Ok. I admit it. It is kind of hard returning to work after being away for so long. Not hard in an impossible way but hard in a “I don’t actually remember how to” way. I literally do not quite remember how we fit so many things into a 24 hour period each day in the past. Even though we fit tons of cool things into each day (even including maintenance) on our adventure in England I can’t remember how to work, or even, if I am to be completely honest, what “work” even means. I can’t quite remember what my part is. It is almost like I am being called into a new part and the old one has disappeared but the new one is not quite here. I do not feel particularly fearful about this but I am experiencing a bit of displacement with no real urge to jump back into what was. I feel more the pull of attracting a new way of working, allowing my heart to be fully integrated into my working day. This has been my aim all along but our being gone nearly two months has allowed me to truly see how we operate from day to day and I can see a better way of being on the horizon.

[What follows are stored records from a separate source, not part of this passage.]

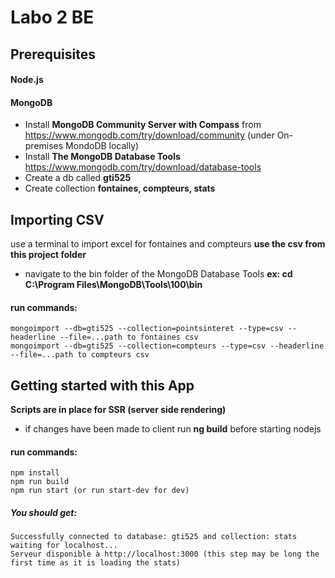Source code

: # Labo 2 BE

## Prerequisites

#### Node.js
#### MongoDB 

- Install <b>MongoDB Community Server with Compass</b> from https://www.mongodb.com/try/download/community
(under On-premises  MondoDB locally)
- Install <b>The MongoDB Database Tools</b> https://www.mongodb.com/try/download/database-tools
- Create a db called <b>gti525</b>
- Create collection <b>fontaines, compteurs, stats</b>
## Importing CSV
use a terminal to import excel for fontaines and compteurs <b> use the csv from this project folder</b>

- navigate to the bin folder of the MongoDB Database Tools
  <b>ex: cd C:\Program Files\MongoDB\Tools\100\bin</b>
#### run commands:
    mongoimport --db=gti525 --collection=pointsinteret --type=csv --headerline --file=...path to fontaines csv
    mongoimport --db=gti525 --collection=compteurs --type=csv --headerline --file=...path to compteurs csv


## Getting started with this App
<b>Scripts are in place for SSR (server side rendering)</b>
- if changes have been made to client run <b>ng build</b> before starting nodejs
#### run commands:
    npm install
    npm run build
    npm run start (or run start-dev for dev)
##### You should get:
    Successfully connected to database: gti525 and collection: stats
    waiting for localhost...
    Serveur disponible à http://localhost:3000 (this step may be long the first time as it is loading the stats)
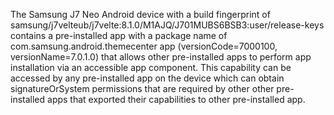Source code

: The Samsung J7 Neo Android device with a build fingerprint of samsung/j7velteub/j7velte:8.1.0/M1AJQ/J701MUBS6BSB3:user/release-keys contains a pre-installed app with a package name of com.samsung.android.themecenter app (versionCode=7000100, versionName=7.0.1.0) that allows other pre-installed apps to perform app installation via an accessible app component. This capability can be accessed by any pre-installed app on the device which can obtain signatureOrSystem permissions that are required by other other pre-installed apps that exported their capabilities to other pre-installed app.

It is just not here yet, fully formed. It is ok to wait. Holy Spirit added this to my heart this morning.
HS: Trust your present, daily desires; see to house, home, and property, office and finances. All these things truly form the foundation of your working energy. Notice how these provide and maintain the foundation from which you are able to work and create. I provide the ultimate foundation of love, strength, power, tenderness and peace. Let these flow and strengthen you in every moment.
Me: I will extend love by being here with my feelings of displacement for however long I need to. All is well. What does work have to do with it? All I need to do is allow the path to show me the way.